Former Disney CEO Bob Iger Talks Movie Theaters and Streaming – The Hollywood Reporter


Former Disney CEO Bob Iger in his first interview since stepping down as executive chairman of the company discussed the plight of movie theaters, competing with Netflix, and yes, the metaverse in a conversation with The New York Times‘Kara Swisher.

“Because I don’t work for Disney, I’m liberated, I can say anything about anyone,” Iger joked during the conversation, adding that he was reluctant to “isolate anyone.”

However, he had candid thoughts about the fate of movie theaters, which he believes will be forever altered by the pandemic and the rise of streaming services.

“I don’t think it’s death [of theatrical movies], I think it’s a serious injury that may not heal. Not fatal for some,” Iger said, adding that consumers “will be much more discerning about the movies they want to see away from home.”

“I think what you’re going to see is a lot less movies released on the big screen,” Iger told Swisher on the Time To balance Podcast.

Iger also touched on the rise of streaming and the push to get Disney into the space with Disney+. But he also discussed an epiphany he had regarding Netflix, which at one point owned the streaming rights to Disney movies.

“They were helping build their platform off the back of our movies…they deserve a lot of credit,” Iger said. “I woke up one day and thought, ‘We’re basically selling nuclear weapons technology to a third world country, and now they’re using it against us.'”

And so, Iger and Disney took over those rights and sought to create a new IP war chest.

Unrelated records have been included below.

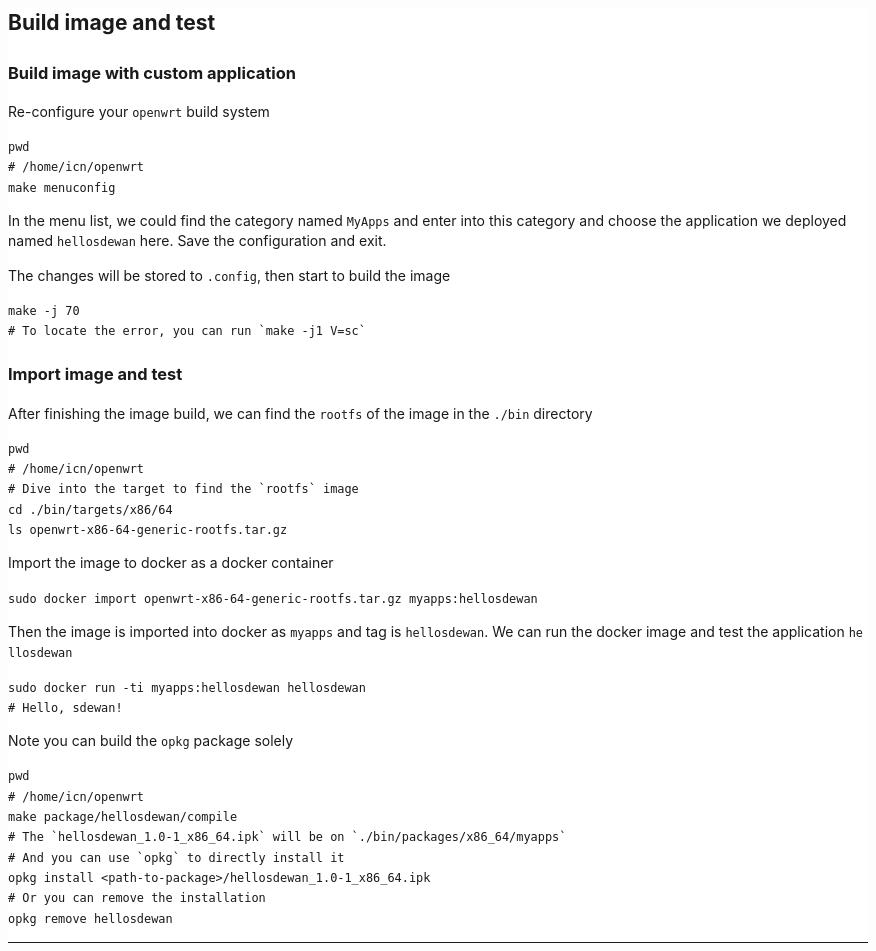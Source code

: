 ## Build image and test

### Build image with custom application

Re-configure your `openwrt` build system

```shell
pwd
# /home/icn/openwrt
make menuconfig
```

In the menu list, we could find the category named `MyApps` and enter into this category and choose the application we deployed named `hellosdewan` here. Save the configuration and exit.

The changes will be stored to `.config`, then start to build the image

```shell
make -j 70
# To locate the error, you can run `make -j1 V=sc`
```
### Import image and test

After finishing the image build, we can find the `rootfs` of the image in the `./bin` directory

```shell
pwd
# /home/icn/openwrt
# Dive into the target to find the `rootfs` image
cd ./bin/targets/x86/64
ls openwrt-x86-64-generic-rootfs.tar.gz
```

Import the image to docker as a docker container

```shell
sudo docker import openwrt-x86-64-generic-rootfs.tar.gz myapps:hellosdewan
```

Then the image is imported into docker as `myapps` and tag is `hellosdewan`. We can run the docker image and test the application `hellosdewan`

```shell
sudo docker run -ti myapps:hellosdewan hellosdewan
# Hello, sdewan!
```

Note you can build the `opkg` package solely

```shell
pwd
# /home/icn/openwrt
make package/hellosdewan/compile
# The `hellosdewan_1.0-1_x86_64.ipk` will be on `./bin/packages/x86_64/myapps`
# And you can use `opkg` to directly install it
opkg install <path-to-package>/hellosdewan_1.0-1_x86_64.ipk
# Or you can remove the installation
opkg remove hellosdewan
```

---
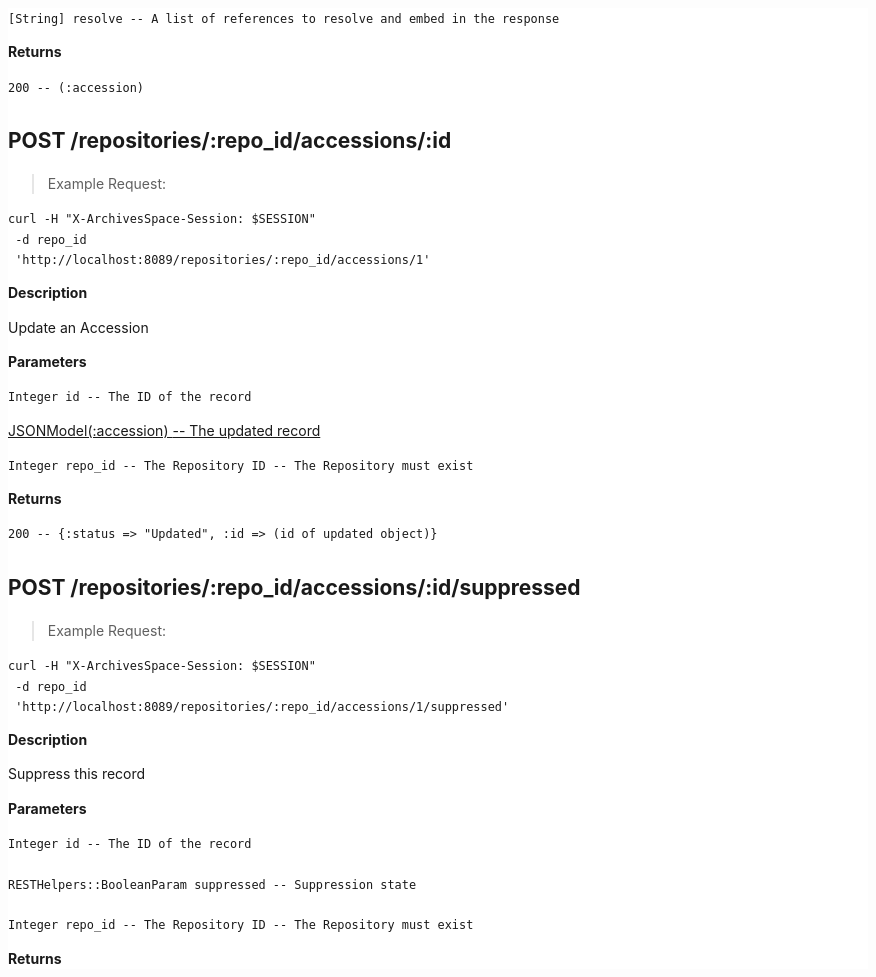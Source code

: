 	[String] resolve -- A list of references to resolve and embed in the response

__Returns__

	200 -- (:accession)




## POST /repositories/:repo_id/accessions/:id 

> Example Request:

```shell
curl -H "X-ArchivesSpace-Session: $SESSION"  
 -d repo_id  
 'http://localhost:8089/repositories/:repo_id/accessions/1'
```

__Description__

Update an Accession

__Parameters__


	Integer id -- The ID of the record

  <a href="#accession">JSONModel(:accession) <request body> -- The updated record</a>

	Integer repo_id -- The Repository ID -- The Repository must exist

__Returns__

	200 -- {:status => "Updated", :id => (id of updated object)}




## POST /repositories/:repo_id/accessions/:id/suppressed 

> Example Request:

```shell
curl -H "X-ArchivesSpace-Session: $SESSION"  
 -d repo_id  
 'http://localhost:8089/repositories/:repo_id/accessions/1/suppressed'
```

__Description__

Suppress this record

__Parameters__


	Integer id -- The ID of the record

	RESTHelpers::BooleanParam suppressed -- Suppression state

	Integer repo_id -- The Repository ID -- The Repository must exist

__Returns__
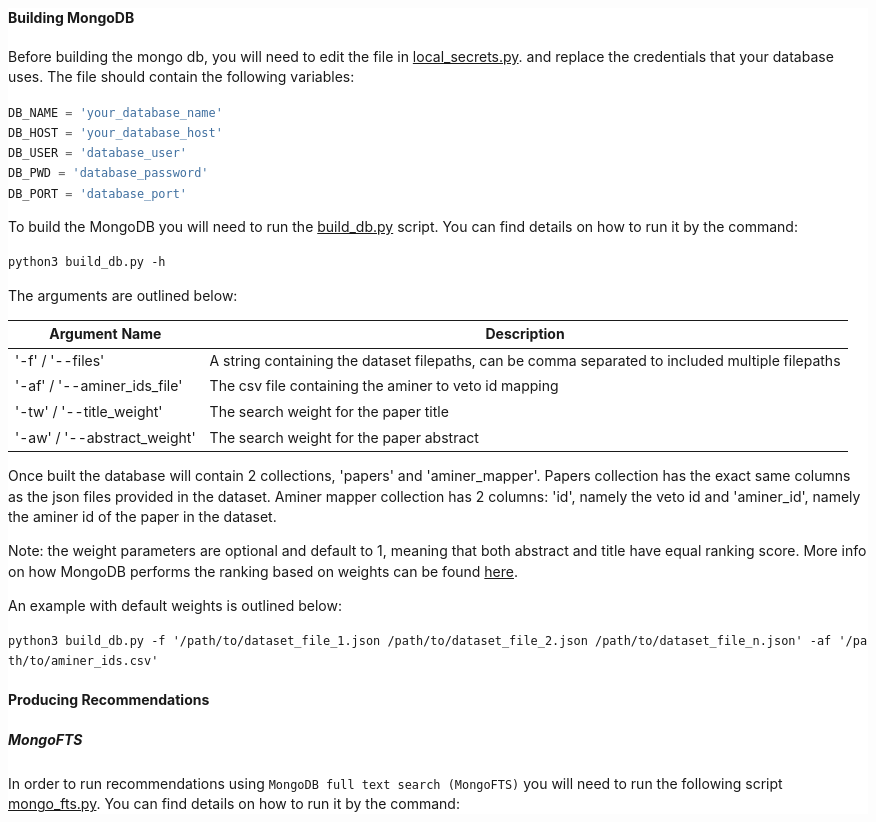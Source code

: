 #### Building MongoDB

Before building the mongo db, you will need to edit the file in [local_secrets.py](https://github.com/gbouzioto/VeTo-workflows/tree/master/paper_recommender/local_secrets.py). 
and replace the credentials that your database uses. The file should contain the following variables:

```python
DB_NAME = 'your_database_name'
DB_HOST = 'your_database_host'
DB_USER = 'database_user'
DB_PWD = 'database_password'
DB_PORT = 'database_port'
```

To build the MongoDB you will need to run the [build_db.py](https://github.com/gbouzioto/VeTo-workflows/tree/master/paper_recommender/build_db.py) script.
You can find details on how to run it by the command:

```
python3 build_db.py -h
```

The arguments are outlined below:

| Argument Name               | Description |
|-----------------------------| --- |
| '-f' / '--files'            | A string containing the dataset filepaths, can be comma separated to included multiple filepaths
| '-af' / '--aminer_ids_file' | The csv file containing the aminer to veto id mapping
| '-tw' / '--title_weight'    | The search weight for the paper title
| '-aw' / '--abstract_weight' | The search weight for the paper abstract

Once built the database will contain 2 collections, 'papers' and 'aminer_mapper'. Papers collection has the exact same columns as the json files provided in the dataset.
Aminer mapper collection has 2 columns: 'id', namely the veto id and 'aminer_id', namely the aminer id of the paper in the dataset.

Note: the weight parameters are optional and default to 1, meaning that both abstract and title have equal ranking score. More info on how MongoDB
performs the ranking based on weights can be found [here](https://www.mongodb.com/docs/manual/tutorial/control-results-of-text-search/).

An example with default weights is outlined below:
```
python3 build_db.py -f '/path/to/dataset_file_1.json /path/to/dataset_file_2.json /path/to/dataset_file_n.json' -af '/path/to/aminer_ids.csv'
```

#### Producing Recommendations

##### MongoFTS
In order to run recommendations using `MongoDB full text search (MongoFTS)` you will need to run the following script [mongo_fts.py](https://github.com/gbouzioto/VeTo-workflows/tree/master/paper_recommender/mongo_fts.py).
You can find details on how to run it by the command:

And when Rupert Murdoch called Iger and discussed selling Fox’s entertainment assets, Iger knew the deal would be necessary to compete in the streaming space.

“I thought at the time, knowing that we were going to launch Disney+ and get into the streaming business, that if we had National Geographic and The simpsons and Avatar and the whole library, that we would have the scale for [compete],” he said.

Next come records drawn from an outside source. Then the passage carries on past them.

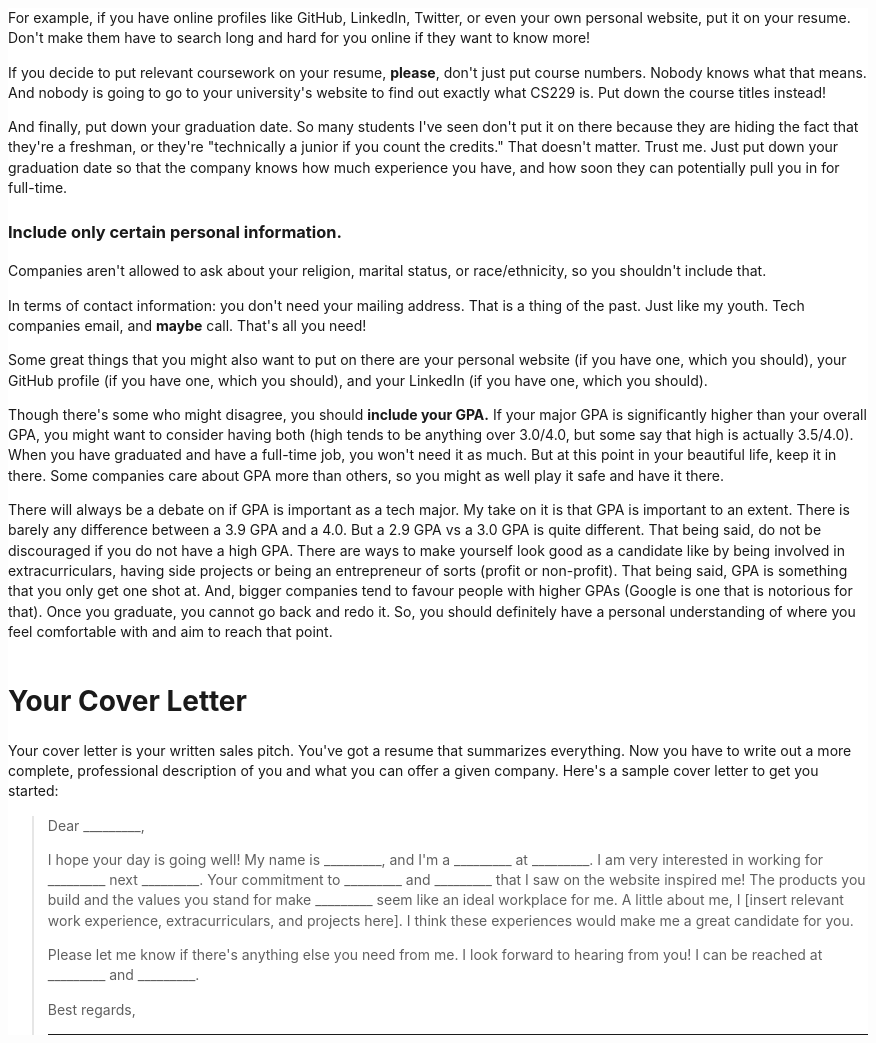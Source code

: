 For example, if you have online profiles like GitHub, LinkedIn, Twitter, or even your own personal website, put it on your resume.  Don't make them have to search long and hard for you online if they want to know more!

If you decide to put relevant coursework on your resume, **please**, don't just put course numbers.  Nobody knows what that means.  And nobody is going to go to your university's website to find out exactly what CS229 is.  Put down the course titles instead!

And finally, put down your graduation date.  So many students I've seen don't put it on there because they are hiding the fact that they're a freshman, or they're "technically a junior if you count the credits."  That doesn't matter.  Trust me.  Just put down your graduation date so that the company knows how much experience you have, and how soon they can potentially pull you in for full-time.

### Include only certain personal information.
Companies aren't allowed to ask about your religion, marital status, or race/ethnicity, so you shouldn't include that.  

In terms of contact information: you don't need your mailing address.  That is a thing of the past.  Just like my youth.  Tech companies email, and **maybe** call.  That's all you need!

Some great things that you might also want to put on there are your personal website (if you have one, which you should), your GitHub profile (if you have one, which you should), and your LinkedIn (if you have one, which you should).

Though there's some who might disagree, you should **include your GPA.**  If your major GPA is significantly higher than your overall GPA, you might want to consider having both (high tends to be anything over 3.0/4.0, but some say that high is actually 3.5/4.0).  When you have graduated and have a full-time job, you won't need it as much.  But at this point in your beautiful life, keep it in there.  Some companies care about GPA more than others, so you might as well play it safe and have it there.

There will always be a debate on if GPA is important as a tech major. My take on it is that GPA is important to an extent. There is barely any difference between a 3.9 GPA and a 4.0. But a 2.9 GPA vs a 3.0 GPA is quite different. That being said, do not be discouraged if you do not have a high GPA. There are ways to make yourself look good as a candidate like by being involved in extracurriculars, having side projects or being an entrepreneur of sorts (profit or non-profit). That being said, GPA is something that you only get one shot at. And, bigger companies tend to favour people with higher GPAs (Google is one that is notorious for that). Once you graduate, you cannot go back and redo it. So, you should definitely have a personal understanding of where you feel comfortable with and aim to reach that point. 



# Your Cover Letter

Your cover letter is your written sales pitch.  You've got a resume that summarizes everything.  Now you have to write out a more complete, professional description of you and what you can offer a given company.  Here's a sample cover letter to get you started:


> Dear _________,
>
> I hope your day is going well! My name is _________, and I'm a _________ at _________. I am very interested in working for _________ next _________. Your commitment to _________ and _________ that I saw on the website inspired me! The products you build and the values you stand for make _________ seem like an ideal workplace for me.
A little about me, I [insert relevant work experience, extracurriculars, and projects here]. I think these experiences would make me a great candidate for you.
>
> Please let me know if there's anything else you need from me. I look forward to hearing from you! I can be reached at _________ and _________.
>
> Best regards,
> _________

But he also expressed pessimism about big tech companies successfully competing with companies like Disney, despite their heavy investment in content.

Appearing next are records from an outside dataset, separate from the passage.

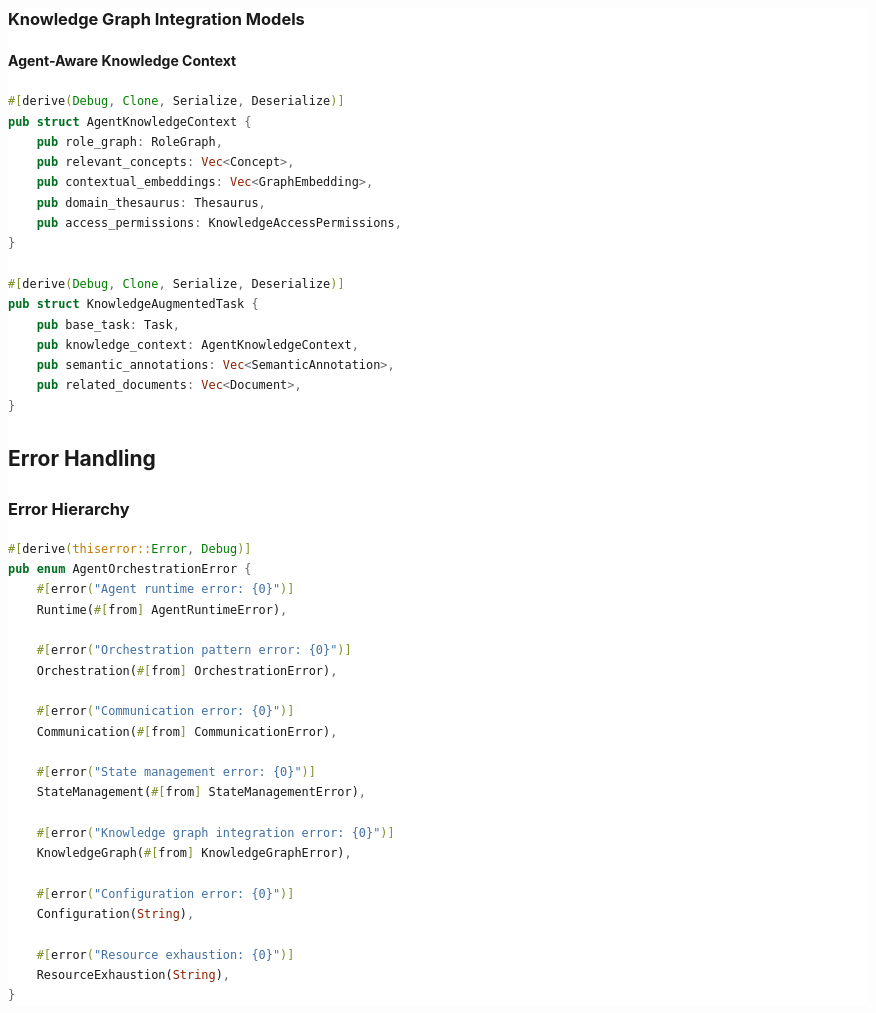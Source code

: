### Knowledge Graph Integration Models

#### Agent-Aware Knowledge Context
```rust
#[derive(Debug, Clone, Serialize, Deserialize)]
pub struct AgentKnowledgeContext {
    pub role_graph: RoleGraph,
    pub relevant_concepts: Vec<Concept>,
    pub contextual_embeddings: Vec<GraphEmbedding>,
    pub domain_thesaurus: Thesaurus,
    pub access_permissions: KnowledgeAccessPermissions,
}

#[derive(Debug, Clone, Serialize, Deserialize)]
pub struct KnowledgeAugmentedTask {
    pub base_task: Task,
    pub knowledge_context: AgentKnowledgeContext,
    pub semantic_annotations: Vec<SemanticAnnotation>,
    pub related_documents: Vec<Document>,
}
```

## Error Handling

### Error Hierarchy
```rust
#[derive(thiserror::Error, Debug)]
pub enum AgentOrchestrationError {
    #[error("Agent runtime error: {0}")]
    Runtime(#[from] AgentRuntimeError),
    
    #[error("Orchestration pattern error: {0}")]
    Orchestration(#[from] OrchestrationError),
    
    #[error("Communication error: {0}")]
    Communication(#[from] CommunicationError),
    
    #[error("State management error: {0}")]
    StateManagement(#[from] StateManagementError),
    
    #[error("Knowledge graph integration error: {0}")]
    KnowledgeGraph(#[from] KnowledgeGraphError),
    
    #[error("Configuration error: {0}")]
    Configuration(String),
    
    #[error("Resource exhaustion: {0}")]
    ResourceExhaustion(String),
}
```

“There’s no doubt that deep-pocketed tech companies, Apple being one great example, Amazon being another, have realized that if they have great IP, if they tell great stories, it will help their businesses,” Iger said. “I don’t mean to suggest that these are loss-making businesses, but they are in these businesses for other reasons.”

But as the tech world moves toward the next phase of the internet, what some call the “metaverse” and what Iger calls “Internet 3.0,” he believes Disney has a vital piece of the puzzle.

“To survive in an Internet 3.0 world, you need to have really compelling IP,” he said. “I think Internet 3.0, which will definitely be a more compelling experience, definitely more immersive and dimensional, there’s going to be a lot to that in terms of the future, call it a metaverse, I don’t think there’s going to be a metaverse , it will be dispersed. You can have an avatar, but you can go anywhere, and I think it is likely to turn into something real as an experience.

However, he acknowledged that the “toxic culture” on platforms like Twitter and Facebook could only get worse in this hypothetical future.

“I’m thinking of telling my kids that they should think about creating technological tools to moderate behavior in Internet 3.0,” Iger said. “Something Disney should be thinking about when talking about creating a metaverse itself is moderating and monitoring behavior.”

And he discussed his last retirement from the board, where The Hollywood Reporter‘s Kim Masters reported that he implored those in attendance not to become too reliant on data. His successor, Bob Chapek, relied on the data for his decision-making, although in a note earlier this month he said “storytelling excellence” remains a pillar of the company. .

“In a world and business inundated with data, it’s tempting to use data to answer all of our questions, including creative questions,” he said at the retreat. “I urge you all not to do this.”

Acknowledging the accuracy of the comments to Swisher, Iger expanded on these thoughts, saying that while it’s useful to know what people like about something after the fact, creative decisions should always be made based on a certain level of instinct.

“If we had tried to mine all the data we had at the time, to determine whether we should make a superhero movie that was about, essentially, an Afro-futuristic world with a black cast, the data would have said no. do that, and Black Panther would never have been done,” he said.